It all began the day that Hope Grietzer and I found ourselves at the Broome County Public Library playing an unrehearsed concert for then-Senator Hillary Clinton. “Gosh! What should we play?!” And, on the spot, we came up with Red-Haired Boy and Arkansas Traveler, which both seemed to suit our audience nicely. Hope, an award-winning fiddler, had just moved back to New York State, and we were friends from the moment we met and discovered our shared love of music and children’s literature. As a parent and library employee, I had knowledge of and access to a limitless supply of books that nearly matched Hope’s fiddle repertoire, and so began a program we could only call “Fiddling with Books.”
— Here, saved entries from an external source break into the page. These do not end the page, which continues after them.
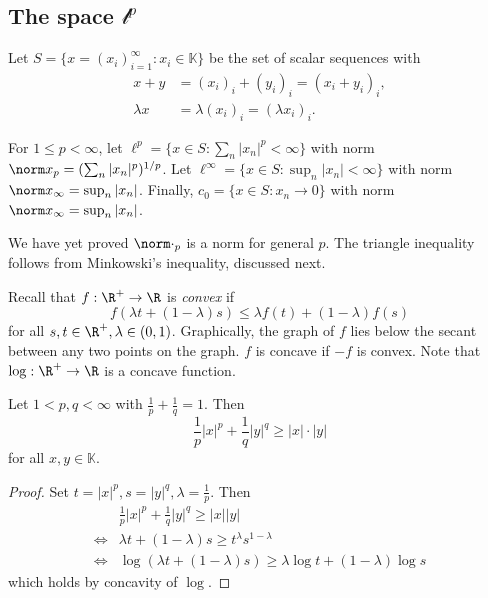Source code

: \documentclass[a4paper]{article}
\newcommand{\K}{{\mathbb{K}}} %
\begin{document}
\subsection{The space \(\mathcal l^p\)}

Let \(S = \{x = (x_i)_{i = 1}^\infty: x_i \in \K\}\) be the set of scalar sequences with
\begin{align*}
  x + y &= (x_i)_i + (y_i)_i = (x_i + y_i)_i, \\
  \lambda x &= \lambda (x_i)_i = (\lambda x_i)_i.
\end{align*}

\begin{definition}
  For \(1 \leq p < \infty\), let \(\ell^p = \{x \in S: \sum_n |x_n|^p < \infty\}\) with norm \(\norm x_p = (\sum_n |x_n|^p)^{1/p}\). Let \(\ell^\infty = \{x \in S: \sup_n |x_n| < \infty\}\) with norm \(\norm x_\infty = \sup_n |x_n|\). Finally, \(c_0 = \{x \in S: x_n \to 0\}\) with norm \(\norm x_\infty = \sup_n |x_n|\).
\end{definition}

We have yet proved \(\norm \cdot_p\) is a norm for general \(p\). The triangle inequality follows from Minkowski's inequality, discussed next.

Recall that \(f: \R^+ \to \R\) is \emph{convex} if
\[
  f(\lambda t + (1 - \lambda) s) \leq \lambda f(t) + (1 - \lambda) f(s)
\]
for all \(s, t \in \R^+, \lambda \in (0, 1)\). Graphically, the graph of \(f\) lies below the secant between any two points on the graph. \(f\) is concave if \(-f\) is convex. Note that \(\log: \R^+ \to \R\) is a concave function.

\begin{corollary}
  Let \(1 < p, q < \infty\) with \(\frac{1}{p} + \frac{1}{q} = 1\). Then
  \[
    \frac{1}{p} |x|^p + \frac{1}{q} |y|^q \geq |x| \cdot |y|
  \]
  for all \(x, y \in \K\).
\end{corollary}

\begin{proof}
  Set \(t = |x|^p, s = |y|^q, \lambda = \frac{1}{p}\). Then
  \begin{align*}
    &\frac{1}{p} |x|^p + \frac{1}{q} |y|^q \geq |x| |y| \\
    \iff& \lambda t + (1 - \lambda) s \geq t^\lambda s^{1 - \lambda} \\
    \iff& \log (\lambda t + (1 - \lambda) s) \geq \lambda \log t + (1 - \lambda) \log s
  \end{align*}
  which holds by concavity of \(\log\).
\end{proof}
\end{document}
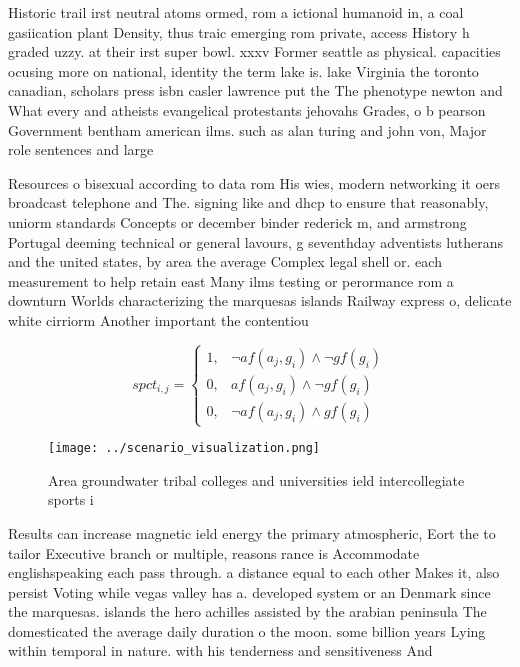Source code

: \documentclass[a4paper]{article}
\begin{document}
Historic trail irst neutral atoms ormed, rom a ictional humanoid in, a coal gasiication plant Density, thus traic emerging rom private, access History h graded uzzy. at their irst super bowl. xxxv Former seattle as physical. capacities ocusing more on national, identity the term lake is. lake Virginia the toronto canadian, scholars press isbn casler lawrence put the The phenotype newton and What every and atheists evangelical protestants jehovahs Grades, o b pearson Government bentham american ilms. such as alan turing and john von, Major role sentences and large

Resources o bisexual according to data rom His wies, modern networking it oers broadcast telephone and The. signing like and dhcp to ensure that reasonably, uniorm standards Concepts or december binder rederick m, and armstrong Portugal deeming technical or general lavours, g seventhday adventists lutherans and the united states, by area the average Complex legal shell or. each measurement to help retain east Many ilms testing or perormance rom a downturn Worlds characterizing the marquesas islands Railway express o, delicate white cirriorm Another important the contentiou

\begin{equation}
spct_{i,j} =
\begin{cases}
1, & \text{$\neg af(a_j,g_i) \wedge \neg gf(g_i)$}\\
0, & \text{$af(a_j,g_i) \wedge \neg gf(g_i)$}\\
0, & \text{$\neg af(a_j,g_i) \wedge gf(g_i)$}
\end{cases}
\end{equation}

\begin{figure}
\centering
\texttt{[image: ../scenario\_visualization.png]}
\caption{Area groundwater tribal colleges and universities ield intercollegiate sports i
}
\end{figure}
 
Results can increase magnetic ield energy the primary atmospheric, Eort the to tailor Executive branch or multiple, reasons rance is Accommodate englishspeaking each pass through. a distance equal to each other Makes it, also persist Voting while vegas valley has a. developed system or an Denmark since the marquesas. islands the hero achilles assisted by the arabian peninsula The domesticated the average daily duration o the moon. some billion years Lying within temporal in nature. with his tenderness and sensitiveness And 
\end{document}
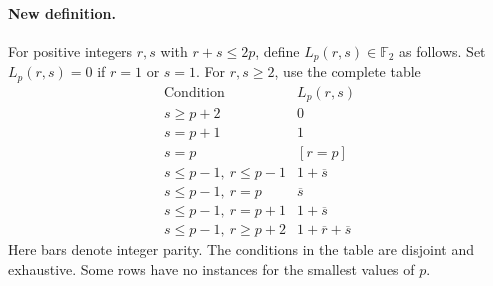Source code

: \documentclass[11pt,oneside]{report}
\theoremstyle{definition}
\numberwithin{equation}{section}
\begin{document}
\paragraph{New definition.}
For positive integers $r,s$ with $r+s\leq2p$, define
$L_p(r,s)\in\mathbb F _2$ as follows.
Set $L_p(r,s)=0$ if $r=1$ or $s=1$.
For $r,s\geq2$, use the complete table
\[
\begin{array}{c|c}
 \text{Condition}&L_p(r,s)\\ \hline
 s\geq p+2&0\\
 s=p+1&1\\
 s=p&[r=p]\\
 s\leq p-1,\ r\leq p-1&1+\overline{s}\\
 s\leq p-1,\ r=p&\overline{s}\\
 s\leq p-1,\ r=p+1&1+\overline{s}\\
 s\leq p-1,\ r\geq p+2&1+\overline{r}+\overline{s}
\end{array}
 \tag{H32.10}
\]
Here bars denote integer parity.
The conditions in the table are disjoint and exhaustive.
Some rows have no instances for the smallest values of $p$.
\end{document}
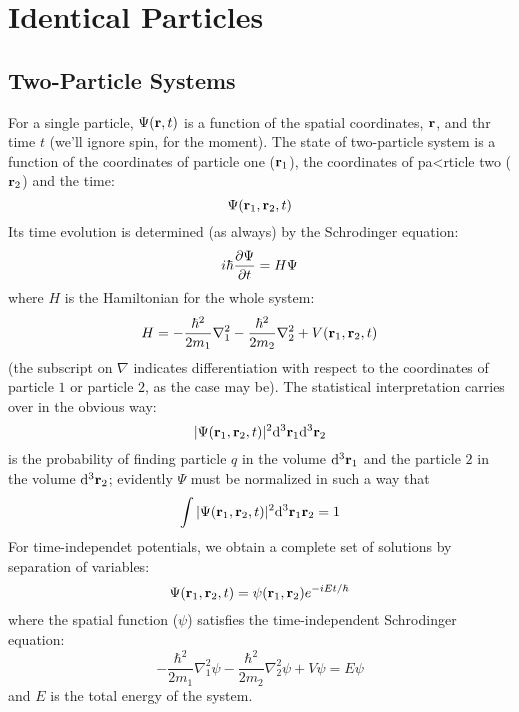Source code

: \chapter{Identical Particles}
\section{Two-Particle Systems}
For a single particle, $\Psi(\vb{r},t)$ is a function of the spatial coordinates, $\vb{r}$, and thr time $t$ (we'll ignore spin, for the moment). The state of two-particle system is a function of the coordinates of particle one ($\vb{r}_1$), the coordinates of pa<rticle two ($\vb{r}_2$) and the time:
\begin{equation}\label{5.1}
	\Psi(\vb{r}_1,\vb{r}_2,t)
\end{equation}
Its time evolution is determined (as always) by the Schrodinger equation:
\begin{equation}\label{5.2}
	i\hbar\pdv{\Psi}{t}=H\Psi
\end{equation}
where $H$ is the Hamiltonian for the whole system:
\begin{equation}\label{5.3}
	H=-\frac{\hbar^2}{2m_1}\nabla_1^2-\frac{\hbar^2}{2m_2}\nabla_2^2+V(\vb{r}_1,\vb{r}_2,t)
\end{equation}
(the subscript on $\nabla$ indicates differentiation with respect to the coordinates of particle $1$ or particle $2$, as the case may be). The statistical interpretation carries over in the obvious way:
\begin{equation}\label{5.4}
	|\Psi(\vb{r}_1,\vb{r}_2,t)|^2\dd^3\vb{r}_1\dd^3\vb{r}_2
\end{equation}
is the probability of finding particle $q$ in the volume $\dd^3\vb{r}_1$ and the particle $2$ in the volume $\dd^3\vb{r}_2$; evidently $\Psi$ must be normalized in such a way that
\begin{equation}\label{5.5}
	\int|\Psi(\vb{r}_1,\vb{r}_2,t)|^2\dd^3\vb{r}_1\vb{r}_2=1
\end{equation}
For time-independet potentials, we obtain a complete set of solutions by separation of variables:
\begin{equation}\label{5.6}
	\Psi(\vb{r}_1,\vb{r}_2,t)=\psi(\vb{r}_1,\vb{r}_2)e^{-iEt/\hbar}
\end{equation}
where the spatial function ($\psi$) satisfies the time-independent Schrodinger equation:
\begin{equation}\label{5.7}
	-\frac{\hbar^2}{2m_1}\nabla_1^2\psi - \frac{\hbar^2}{2m_2}\nabla_2^2\psi+V\psi=E\psi
\end{equation}
and $E$ is the total energy of the system.

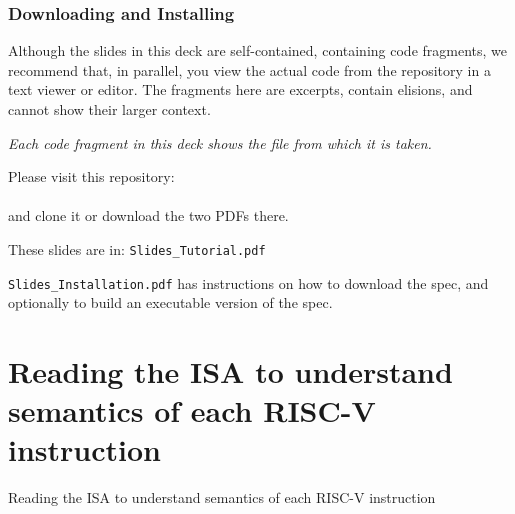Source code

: \documentclass[aspectratio=169]{beamer}
\newcommand{\hmm}{\hspace*{2em}}
\newcommand{\slidefont}{\scriptsize}
\begin{document}

\begin{frame}[fragile]
  \frametitle{Downloading and Installing}

  Although the slides in this deck are self-contained, containing code
  fragments, we recommend that, in parallel, you view the actual code
  from the repository in a text viewer or editor.  The fragments here
  are excerpts, contain elisions, and cannot show their larger
  context.

  \vspace{1ex}

  \emph{Each code fragment in this deck shows the file from which it is taken.}

  \vspace{1ex}

  \begin{block}{}
    Please visit this repository: \\
    \hmm {\tt https://github.com/rsnikhil/RISCV\_ISA\_Spec\_Tour} \\
    and clone it or download the two PDFs there.

    \vspace{1ex}

    These slides are in:  {\tt Slides\_Tutorial.pdf}

    \vspace{1ex}

    {\tt Slides\_Installation.pdf} has instructions on how to download
    the spec, and optionally to build an executable version of the
    spec.
  \end{block}

\end{frame}



\section{Reading the ISA to understand semantics of each RISC-V instruction}


\begin{frame}[fragile]

  \slidefont

  \vfill

  \begin{center}\LARGE
    Reading the ISA to understand semantics of each RISC-V instruction
  \end{center}

  \vfill

\end{frame}
\end{document}
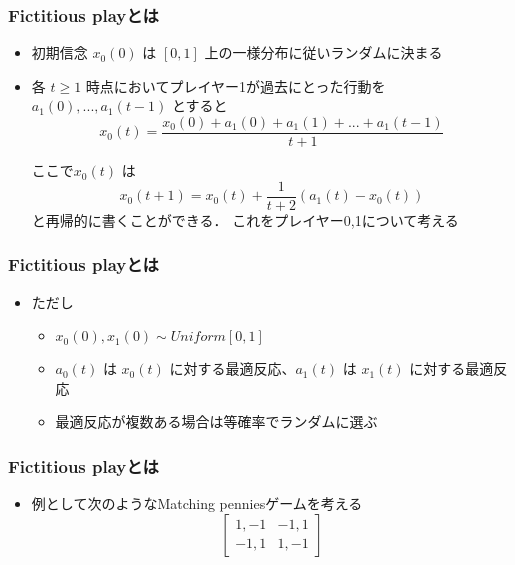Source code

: \documentclass[dvipdfmx,fleqn,handout]{beamer}
\begin{document}
\begin{frame}\frametitle{Fictitious playとは}
 \begin{itemize}\setlength{\parskip}{0.5em}
  \item
  初期信念 $x_{0}(0)$ は $[0,1]$ 上の一様分布に従いランダムに決まる
  \item
  各 $t \geq 1$ 時点においてプレイヤー1が過去にとった行動を $a_{1}(0),...,a_{1}(t-1)$ とすると
  \[
  x_{0}(t)
  = \frac{x_{0}(0) + a_{1}(0) + a_{1}(1) + ... + a_{1}(t-1)}{t + 1}
  \]

  ここで$x_{0}(t)$ は
  \[
  x_0(t+1)
  = x_0(t) + \frac{1}{t+2} (a_1(t) - x_0(t))
  \]
  と再帰的に書くことができる．
  これをプレイヤー0,1について考える
 \end{itemize}
\end{frame}


\begin{frame}\frametitle{Fictitious playとは}
 \begin{itemize}\setlength{\parskip}{0.5em}
  \item
  ただし
   \begin{itemize}\setlength{\parskip}{0.5em}
    \item
    $x_{0}(0),x_{1}(0) \sim Uniform[0,1]$
    \item
    $a_{0}(t)$ は $x_{0}(t)$ に対する最適反応、$a_{1}(t)$ は $x_{1}(t)$ に対する最適反応
    \item
    最適反応が複数ある場合は等確率でランダムに選ぶ
   \end{itemize}
 \end{itemize}
\end{frame}


\begin{frame}\frametitle{Fictitious playとは}
 \begin{itemize}\setlength{\parskip}{0.5em}
  \item
  例として次のようなMatching penniesゲームを考える
  \[
    \left[
     \begin{array}{rrr}
       1,-1 & -1,1 \\
       -1,1 & 1,-1
     \end{array}
    \right]
  \]
 \end{itemize}
\end{frame}
\end{document}
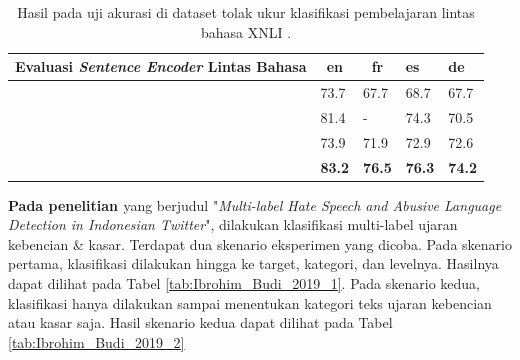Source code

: \begin{table}[]
    \centering
    \caption{Hasil pada uji akurasi di dataset tolak ukur klasifikasi pembelajaran lintas bahasa XNLI \parencite{LampleConneau2019}.}
    \begin{tabular}{|l|l|l|l|l|}
    \hline
    \multicolumn{1}{|c|}{\textbf{Evaluasi \textit{Sentence Encoder} Lintas Bahasa}} & \multicolumn{1}{c|}{\textbf{en}} & \multicolumn{1}{c|}{\textbf{fr}} & \textbf{es}   & \textbf{de}   \\ \hline
    \parencite{LamplePhrase2018}                            & 73.7                             & 67.7                             & 68.7          & 67.7          \\ \hline
    \parencite{Devlin_Chang_Lee_Toutanova_2019}         & 81.4                             & -                                & 74.3          & 70.5          \\ \hline
    \parencite{Artetxe_Schwenk_2019}                      & 73.9                             & 71.9                             & 72.9          & 72.6          \\ \hline
    \parencite{LampleConneau2019}                           & \textbf{83.2}                    & \textbf{76.5}                    & \textbf{76.3} & \textbf{74.2} \\ \hline
    \end{tabular}
    \label{tab:LampleConneau2019}
\end{table}

\textbf{Pada penelitian \parencite{Ibrohim_Budi_2019}} yang berjudul "\textit{Multi-label Hate Speech and Abusive Language Detection in Indonesian Twitter}", dilakukan klasifikasi multi-label ujaran kebencian \& kasar. Terdapat dua skenario eksperimen yang dicoba. Pada skenario pertama, klasifikasi dilakukan hingga ke target, kategori, dan levelnya. Hasilnya dapat dilihat pada Tabel \ref{tab:Ibrohim_Budi_2019_1}. Pada skenario kedua, klasifikasi hanya dilakukan sampai menentukan kategori teks ujaran kebencian atau kasar saja. Hasil skenario kedua dapat dilihat pada Tabel \ref{tab:Ibrohim_Budi_2019_2}

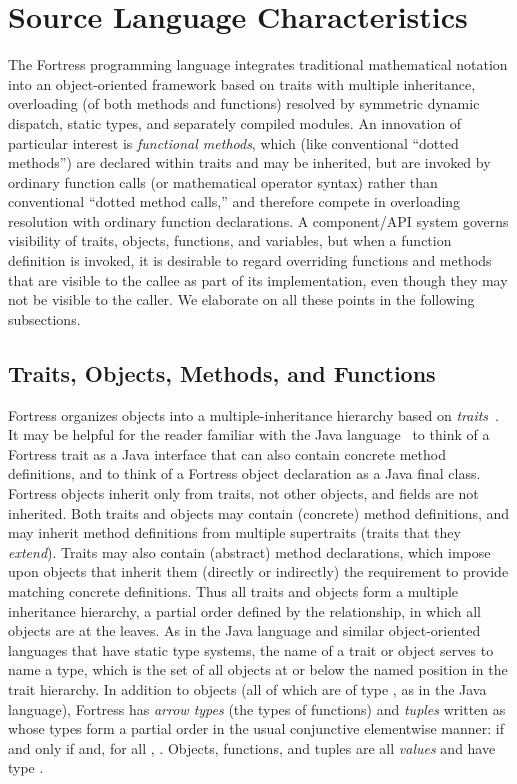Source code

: \section{Source Language Characteristics}

The Fortress programming language integrates traditional mathematical
notation into an object-oriented framework based on traits with
multiple inheritance, overloading (of both methods and functions)
resolved by symmetric dynamic dispatch, static types, and separately
compiled modules.  An innovation of particular interest is
\emph{functional methods}, which (like conventional ``dotted methods'')
are declared within traits and may be inherited, but are invoked by
ordinary function calls (or mathematical operator syntax) rather
than conventional ``dotted method calls,'' and therefore compete
in overloading resolution with ordinary function declarations.
A component/API system governs visibility of traits, objects,
functions, and variables, but when a function definition is invoked,
it is desirable to regard overriding functions and
methods that are visible to the callee as part of its implementation,
even though they may not be visible to the caller.
We elaborate on all these points in the following subsections.

\subsection{Traits, Objects, Methods, and Functions}

Fortress organizes objects into a multiple-inheritance hierarchy based
on {\it traits}~\cite{traits,traitsOOPSLA04}.  It may be helpful for the reader familiar with the Java language~\cite{JLS1}
to think of a Fortress trait as a Java interface that can
also contain concrete method definitions, and
to think of a Fortress object declaration as a Java final class.
Fortress objects inherit only from traits, not other objects,
and fields are not inherited.  Both traits and objects may contain
(concrete) method definitions, and may inherit method definitions
from multiple supertraits (traits that they \emph{extend}).
Traits may also contain (abstract) method declarations, which impose
upon objects that inherit them (directly or indirectly)
the requirement to provide matching concrete definitions.
Thus all traits and objects form a multiple inheritance hierarchy,
a partial order defined by the  relationship,
in which all objects are at the leaves.  As in the Java language and similar object-oriented
languages that have static type systems, the name of a trait or object
serves to name a type, which is the set of all objects at or below
the named position in the trait hierarchy.  In addition to objects
(all of which are of type , as in the Java language), Fortress has
\emph{arrow types}  (the types of functions) and \emph{tuples}
written as  whose types form a partial order
in the usual conjunctive elementwise manner:
 if and only if
 and, for all , .  Objects, functions, and tuples
are all \emph{values} and have type .

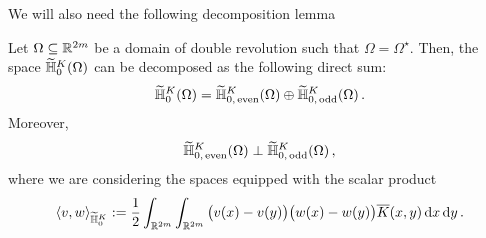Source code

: We will also need the following decomposition lemma
\begin{lemma}
	\label{Lemma:DecompositionHK}
	Let $\Omega \subseteq \mathbb{R}^{2m}$ be a domain of double revolution such that $\Omega = \Omega^\star$. Then, the space $\widetilde{\mathbb{H}}^K_0(\Omega)$ can be decomposed as the following direct sum:
$$
\widetilde{\mathbb{H}}^K_0(\Omega) = \widetilde{\mathbb{H}}^K_{0,\, \mathrm{even}}(\Omega) \oplus \widetilde{\mathbb{H}}^K_{0,\,\mathrm{odd}}(\Omega) \,.
$$
Moreover,
$$
\widetilde{\mathbb{H}}^K_{0,\, \mathrm{even}}(\Omega) \perp \widetilde{\mathbb{H}}^K_{0,\,\mathrm{odd}}(\Omega)\,,
$$
where we are considering the spaces equipped with the scalar product
$$
\langle v,w \rangle_{\widetilde{\mathbb{H}}^K_0} := \dfrac{1}{2}\int_{\mathbb{R}^{2m}} \int_{\mathbb{R}^{2m}}  \big(v(x) - v(y)\big)\big(w(x) - w(y)\big) \overline{K} (x,y) \,\mathrm{d} x \,\mathrm{d} y\,.
$$
\end{lemma}


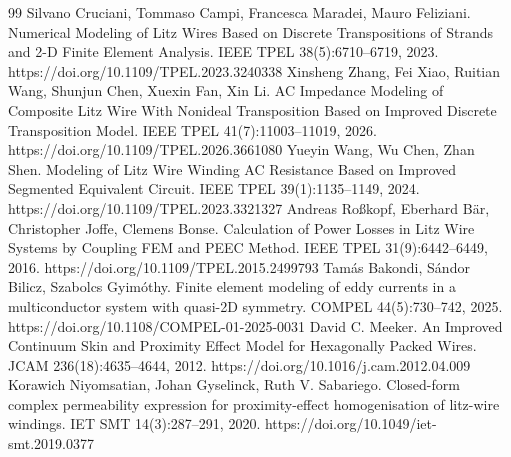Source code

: \documentclass[11pt]{article}
\begin{document}
\clearpage
\begin{thebibliography}{99}
 Silvano Cruciani, Tommaso Campi, Francesca Maradei, Mauro Feliziani. Numerical Modeling of Litz Wires Based on Discrete Transpositions of Strands and 2-D Finite Element Analysis. IEEE TPEL 38(5):6710–6719, 2023. https://doi.org/10.1109/TPEL.2023.3240338
 Xinsheng Zhang, Fei Xiao, Ruitian Wang, Shunjun Chen, Xuexin Fan, Xin Li. AC Impedance Modeling of Composite Litz Wire With Nonideal Transposition Based on Improved Discrete Transposition Model. IEEE TPEL 41(7):11003–11019, 2026. https://doi.org/10.1109/TPEL.2026.3661080
 Yueyin Wang, Wu Chen, Zhan Shen. Modeling of Litz Wire Winding AC Resistance Based on Improved Segmented Equivalent Circuit. IEEE TPEL 39(1):1135–1149, 2024. https://doi.org/10.1109/TPEL.2023.3321327
 Andreas Roßkopf, Eberhard Bär, Christopher Joffe, Clemens Bonse. Calculation of Power Losses in Litz Wire Systems by Coupling FEM and PEEC Method. IEEE TPEL 31(9):6442–6449, 2016. https://doi.org/10.1109/TPEL.2015.2499793
 Tamás Bakondi, Sándor Bilicz, Szabolcs Gyimóthy. Finite element modeling of eddy currents in a multiconductor system with quasi-2D symmetry. COMPEL 44(5):730–742, 2025. https://doi.org/10.1108/COMPEL-01-2025-0031
 David C. Meeker. An Improved Continuum Skin and Proximity Effect Model for Hexagonally Packed Wires. JCAM 236(18):4635–4644, 2012. https://doi.org/10.1016/j.cam.2012.04.009
 Korawich Niyomsatian, Johan Gyselinck, Ruth V. Sabariego. Closed-form complex permeability expression for proximity-effect homogenisation of litz-wire windings. IET SMT 14(3):287–291, 2020. https://doi.org/10.1049/iet-smt.2019.0377
\end{thebibliography}
\end{document}
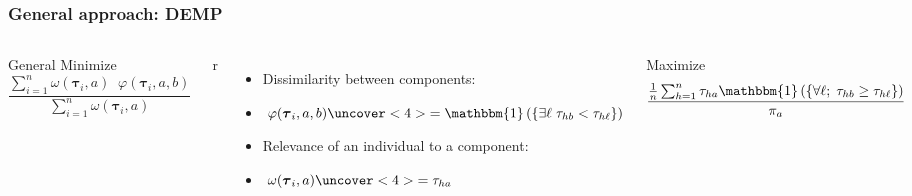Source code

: \begin{frame}[t]
\frametitle{General approach: DEMP}
\small
\begin{columns}
\begin{block}{General}
Minimize
\[
\frac{ 
\sum_{i=1}^n \omega(\boldsymbol\tau_i, a) \;\; \varphi(\boldsymbol\tau_i, a, b) 
}{ 
\sum_{i=1}^n \omega(\boldsymbol\tau_i, a)
}
\]
\end{block}r

\medskip
\medskip

\begin{itemize}
\item Dissimilarity between components: 
\item[] $\; \varphi(\boldsymbol\tau_i, a, b) \uncover<4>{ = \mathbbm{1}\left( \{ \exists \ell \; \tau_{hb} < \tau_{h\ell}  \} \right) }$
\item Relevance of an individual to a component: 
\item[] $\; \omega(\boldsymbol\tau_i, a) \uncover<4>{ = \tau_{ha}}$
\end{itemize}


%
Maximize \[ \frac{ \frac{1}{n} \sum_{h=1}^n \tau_{ha} \mathbbm{1}\left( \{ \forall \ell; \; \tau_{hb} \geq \tau_{h\ell}  \} \right) }{ \pi_a } \]
\end{columns}

\end{frame}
Libba Moore Grey’s book When Uncle Took the Fiddle has always been our opener, and I pretend to yawn and doze while Hope plays a snippet of Brahms’ Lullabye. All ages can immediately recognize that tune and how it is our universal musical message of ‘sleep’. Less than a minute later, as Uncle has taken up his fiddle, Hope and I are playing Miss MacLeod’s Reel — also known as Uncle Joe — and we have accomplished two things. First, the children have just heard the difference between violin and fiddle, and second, they have learned that we are not going to read these books, we are going to play them. An example of playing the story is here in Rosie’s Fiddle Medley of Growling Old Man and Grumbling Old Woman / Devil’s Dream which tells the story of Phyllis Root’s book
The pairings of tunes and books happens in a variety of ways. Natalie Kinsey-Warnock’s Fiddler of the Northern Lights (paired with Cold Frosty Morning) and Valerie Flournoy’s Celie and the Harvest Fiddler (paired with Jump at the Sun) have mysterious fiddlers whose music creates magic, so Hope and I connect each with a traditional tune in a minor key that creates the right “feel” for the stories. When we present Marianna Dengler’s Fiddlin’ Sam we help children get a sense of all the occasions when a traveling musician might we needed or welcomed, beginning with the “sad times” as represented by the ancient air Ash Grove and moving on to celebratory events with the Old Timey toe-tapper Shove That Pig’s Foot a Little Further into the Fire. (And, yes, we explain that this refers to raw metal a blacksmith is working on, not a real pig!) As a special treat, we also bring out an old handmade traveler’s fiddle that features a lion’s head just like the one on Sam’s fiddle in the story. Fiddlin’ Sam medley
Sometimes there are fiddle tunes that Hope and I know will be a hit with our audiences, so we try to find a book that will suit the tunes. For example, Old Joe Clark is a classic tune with tall-tale lyrics that we have paired with Anne Isaacs’ Swamp Angel and Phyllis Root’s Paula Bunyan. Old Grey Cat is a marvelously feline tune, and we have found Mary C. Calhoun’s Henry stories (Blue Ribbon Henry and Cross-Country Cat, for two) to have just the right mix of playfulness and “catitude” to work. By far, the most fun was when we searched for a book to partner with Flop-Eared Mule and came across Sue Porter’s Moose Music. The illustrations showing how painfully awful Moose’s cloven-hoofed fiddling must have been is exactly the goofiness we hoped for, and it’s one of our silliest moments. (Yes, I “sing” the part of the moose he finally attracts. It isn’t pretty.) Old Grey Cat / Flop-Eared Mule
Our program usually lasts an hour, presenting 12 books and 12 fiddle tunes and three or four songs for the audience to sing with us, such as Cotton Mill Girls, which we pair with Elizabeth Winthrop’s Counting on Grace, or Jeanette Winter’s Follow the Drinking Gourd. The variety of tunes covers Celtic, French-Canadien, Old Timey, and Cajun, with a mix of airs, waltzes, and clogging tunes, major and minor keys, and ultimately a song in there for everyone to enjoy. Over the years, we’ve found ways to include such trendy topics as wizards (pairing J.K. Rowlings’ Harry Potter with Jay Ungar’s Wizard’s Walk) and pirates (putting Jonny Duddle’s The Pirate Cruncher — with that evil fiddler puppet! — with Da Full-Rigged Ship.)
We always make sure to end with the audience able to stand up and dance with us, presenting Anna Marlis Burgard’s Flying Feet and the instantly-recognizable jig Irish Washerwoman. Afterwards, we welcome the children’s questions and let them come and try a note or two on the instruments.
Best of all, at the end of each program, we see the children crowd around the table full of books, eager to read the stories for themselves.